Interlocutory appeal from the Iowa District Court for Polk County, Jeanie

Vaudt, judge.

A defendant appeals the denial of his motion to dismiss for lack of timely

service and also challenges the method of alternative service permitted by the

district court. Affirmed in Part, Reversed in Part, and Case Remanded.

May, J., delivered the opinion of the court, in which all justices joined.

Jordan R. Reed (argued) and Tyler S. Smith of Durick Tuttle Smith PLC,

Des Moines, for appellant.

Zachary C. Priebe (argued) and Jeff Carter of Jeff Carter Law Offices, P.C.,

Des Moines, for appellee. 2

May, Justice.

One of the first steps in a personal injury lawsuit is for the plaintiff to serve

the defendant with an original notice and a copy of the petition. Ordinarily, this

step needs to be completed within ninety days after the lawsuit is filed. In many

cases, this step requires relatively little effort. But not in this case.

In this case, the defendant seems to have no fixed address. He may have

experienced homelessness. Regardless, the plaintiff has struggled to serve him.

Eleven months after the lawsuit was filed, the defendant still hadn’t been served.

Ultimately, the district court permitted the plaintiff to serve the defendant

vicariously, that is, by serving an attorney who had been hired by the defendant’s

liability insurance carrier to represent the defendant. The attorney then applied

for interlocutory review on behalf of the defendant. We granted the application.

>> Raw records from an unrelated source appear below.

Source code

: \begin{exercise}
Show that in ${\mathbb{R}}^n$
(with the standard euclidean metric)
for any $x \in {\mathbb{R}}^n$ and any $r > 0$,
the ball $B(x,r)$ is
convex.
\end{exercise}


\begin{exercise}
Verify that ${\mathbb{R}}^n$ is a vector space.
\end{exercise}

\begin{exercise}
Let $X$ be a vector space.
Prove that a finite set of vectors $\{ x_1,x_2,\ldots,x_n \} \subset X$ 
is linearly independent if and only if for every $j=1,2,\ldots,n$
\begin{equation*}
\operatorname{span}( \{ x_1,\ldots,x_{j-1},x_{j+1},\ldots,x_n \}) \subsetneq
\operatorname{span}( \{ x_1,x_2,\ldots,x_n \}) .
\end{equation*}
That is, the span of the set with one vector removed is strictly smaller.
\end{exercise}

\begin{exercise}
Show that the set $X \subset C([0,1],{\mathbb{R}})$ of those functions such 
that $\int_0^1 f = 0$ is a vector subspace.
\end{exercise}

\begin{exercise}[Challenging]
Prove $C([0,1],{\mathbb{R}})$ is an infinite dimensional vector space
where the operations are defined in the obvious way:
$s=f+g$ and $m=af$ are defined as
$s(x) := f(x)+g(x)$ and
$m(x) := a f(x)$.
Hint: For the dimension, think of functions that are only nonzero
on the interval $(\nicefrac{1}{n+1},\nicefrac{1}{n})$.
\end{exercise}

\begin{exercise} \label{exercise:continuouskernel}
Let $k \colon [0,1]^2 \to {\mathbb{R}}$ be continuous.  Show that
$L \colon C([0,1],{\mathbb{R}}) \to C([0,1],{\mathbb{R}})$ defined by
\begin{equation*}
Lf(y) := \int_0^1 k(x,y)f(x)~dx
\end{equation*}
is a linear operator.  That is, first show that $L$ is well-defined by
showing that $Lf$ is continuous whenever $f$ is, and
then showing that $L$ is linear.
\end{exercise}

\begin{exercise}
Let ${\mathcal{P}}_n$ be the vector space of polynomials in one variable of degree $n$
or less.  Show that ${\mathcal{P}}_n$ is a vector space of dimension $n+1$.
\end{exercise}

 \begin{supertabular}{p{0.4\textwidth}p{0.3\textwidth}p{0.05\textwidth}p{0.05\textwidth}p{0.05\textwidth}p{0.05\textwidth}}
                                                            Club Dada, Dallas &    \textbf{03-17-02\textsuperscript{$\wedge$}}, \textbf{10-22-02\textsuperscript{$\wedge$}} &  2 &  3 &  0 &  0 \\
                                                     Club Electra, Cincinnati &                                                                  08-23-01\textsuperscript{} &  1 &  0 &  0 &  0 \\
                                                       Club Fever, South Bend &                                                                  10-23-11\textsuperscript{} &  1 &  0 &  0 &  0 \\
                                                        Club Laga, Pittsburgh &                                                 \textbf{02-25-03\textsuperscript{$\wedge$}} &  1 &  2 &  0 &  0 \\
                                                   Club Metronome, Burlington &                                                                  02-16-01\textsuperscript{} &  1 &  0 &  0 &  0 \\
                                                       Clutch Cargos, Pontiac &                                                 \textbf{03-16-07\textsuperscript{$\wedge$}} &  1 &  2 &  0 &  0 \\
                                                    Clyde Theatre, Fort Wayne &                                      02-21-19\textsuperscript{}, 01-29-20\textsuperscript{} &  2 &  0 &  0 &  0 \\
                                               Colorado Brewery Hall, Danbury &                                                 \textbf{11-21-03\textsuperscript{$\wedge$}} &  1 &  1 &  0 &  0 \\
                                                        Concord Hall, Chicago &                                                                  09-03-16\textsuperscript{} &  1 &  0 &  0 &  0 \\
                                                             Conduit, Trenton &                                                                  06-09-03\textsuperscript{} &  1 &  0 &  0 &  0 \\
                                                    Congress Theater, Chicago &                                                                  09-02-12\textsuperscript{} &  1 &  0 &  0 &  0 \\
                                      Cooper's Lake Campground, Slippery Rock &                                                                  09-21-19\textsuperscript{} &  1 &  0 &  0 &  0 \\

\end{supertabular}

Soon after, the plaintiff moved to dismiss the appeal as moot because the plaintiff

had personally served the defendant while the application for interlocutory

review was pending. A single justice denied the motion.

Now we consider three questions. First: Should the district court have

dismissed the case because the plaintiff failed to timely serve the defendant?

Second: Did the district court err by permitting the plaintiff to serve the attorney

rather than the defendant? Third: What effect, if any, should be given to the

plaintiff’s personal service of the defendant while the application for interlocutory

review was pending?

As to the first issue, we conclude that the district court was not required

to dismiss the case. The plaintiff’s efforts to achieve service—plus the difficulty

of serving a defendant with no known address—combine to provide good cause

to extend the time for service. 3

As to the second issue, however, we conclude that the district court erred

in ordering service on the attorney. Although the insurer hired the attorney to

protect the defendant’s interests, there’s no evidence that the attorney has had

actual contact with the defendant. As far as we know, they are strangers. So we

cannot say that serving the attorney would provide the defendant with the notice

that due process requires.

As to the third issue, we conclude that the plaintiff’s personal service of

the defendant while the interlocutory review application was pending should be

treated as timely service. Within ten days after the issuance of procedendo, the

plaintiff must file a certificate of this service in the district court. Defendant

Warhol’s time to move or answer under Iowa Rule of Civil Procedure 1.303(1) will

run from the filing of the certificate of service in the district court.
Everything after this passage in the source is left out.